The lines from the top of the material through the line with "neutron-from-proton : neutron-mass-formula" are to be set down exactly. Leave the pictures out.

:: Source data ::

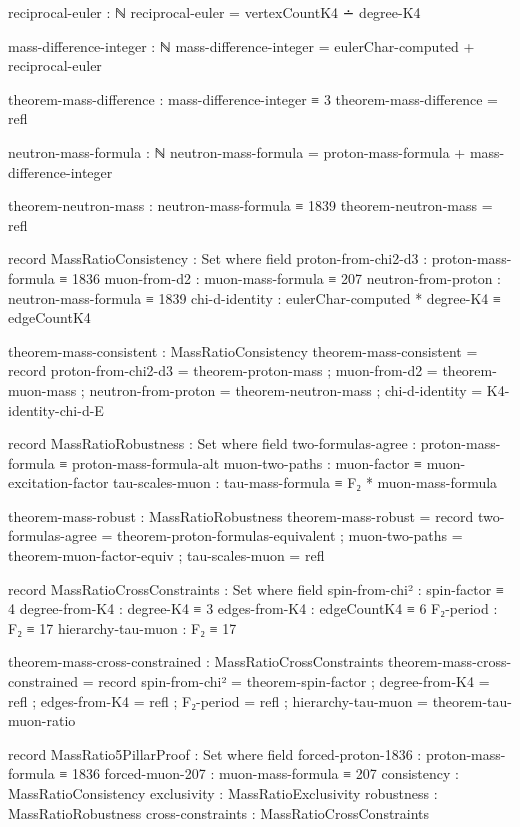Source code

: \documentclass[11pt,a4paper]{book}
\begin{document}
\begin{code}
reciprocal-euler : ℕ
reciprocal-euler = vertexCountK4 ∸ degree-K4

mass-difference-integer : ℕ
mass-difference-integer = eulerChar-computed + reciprocal-euler

theorem-mass-difference : mass-difference-integer ≡ 3
theorem-mass-difference = refl

neutron-mass-formula : ℕ
neutron-mass-formula = proton-mass-formula + mass-difference-integer

theorem-neutron-mass : neutron-mass-formula ≡ 1839
theorem-neutron-mass = refl

record MassRatioConsistency : Set where
  field
    proton-from-chi2-d3 : proton-mass-formula ≡ 1836
    muon-from-d2       : muon-mass-formula ≡ 207
    neutron-from-proton : neutron-mass-formula ≡ 1839
    chi-d-identity     : eulerChar-computed * degree-K4 ≡ edgeCountK4

theorem-mass-consistent : MassRatioConsistency
theorem-mass-consistent = record
  { proton-from-chi2-d3 = theorem-proton-mass
  ; muon-from-d2 = theorem-muon-mass
  ; neutron-from-proton = theorem-neutron-mass
  ; chi-d-identity = K4-identity-chi-d-E
  }

record MassRatioRobustness : Set where
  field
    two-formulas-agree : proton-mass-formula ≡ proton-mass-formula-alt
    muon-two-paths     : muon-factor ≡ muon-excitation-factor
    tau-scales-muon    : tau-mass-formula ≡ F₂ * muon-mass-formula

theorem-mass-robust : MassRatioRobustness
theorem-mass-robust = record
  { two-formulas-agree = theorem-proton-formulas-equivalent
  ; muon-two-paths = theorem-muon-factor-equiv
  ; tau-scales-muon = refl
  }

record MassRatioCrossConstraints : Set where
  field
    spin-from-chi²      : spin-factor ≡ 4
    degree-from-K4      : degree-K4 ≡ 3
    edges-from-K4       : edgeCountK4 ≡ 6
    F₂-period          : F₂ ≡ 17
    hierarchy-tau-muon  : F₂ ≡ 17

theorem-mass-cross-constrained : MassRatioCrossConstraints
theorem-mass-cross-constrained = record
  { spin-from-chi² = theorem-spin-factor
  ; degree-from-K4 = refl
  ; edges-from-K4 = refl
  ; F₂-period = refl
  ; hierarchy-tau-muon = theorem-tau-muon-ratio
  }

record MassRatio5PillarProof : Set where
  field
    forced-proton-1836   : proton-mass-formula ≡ 1836
    forced-muon-207      : muon-mass-formula ≡ 207
    consistency          : MassRatioConsistency
    exclusivity          : MassRatioExclusivity
    robustness           : MassRatioRobustness
    cross-constraints    : MassRatioCrossConstraints


\end{code}
\end{document}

:::

Response to the exercise:
Source code

: \documentclass[11pt,a4paper]{book}
\begin{document}
\begin{code}
reciprocal-euler : ℕ
reciprocal-euler = vertexCountK4 ∸ degree-K4

mass-difference-integer : ℕ
mass-difference-integer = eulerChar-computed + reciprocal-euler

theorem-mass-difference : mass-difference-integer ≡ 3
theorem-mass-difference = refl

neutron-mass-formula : ℕ
neutron-mass-formula = proton-mass-formula + mass-difference-integer

theorem-neutron-mass : neutron-mass-formula ≡ 1839
theorem-neutron-mass = refl

record MassRatioConsistency : Set where
  field
    proton-from-chi2-d3 : proton-mass-formula ≡ 1836
    muon-from-d2       : muon-mass-formula ≡ 207
    neutron-from-proton : neutron-mass-formula ≡ 1839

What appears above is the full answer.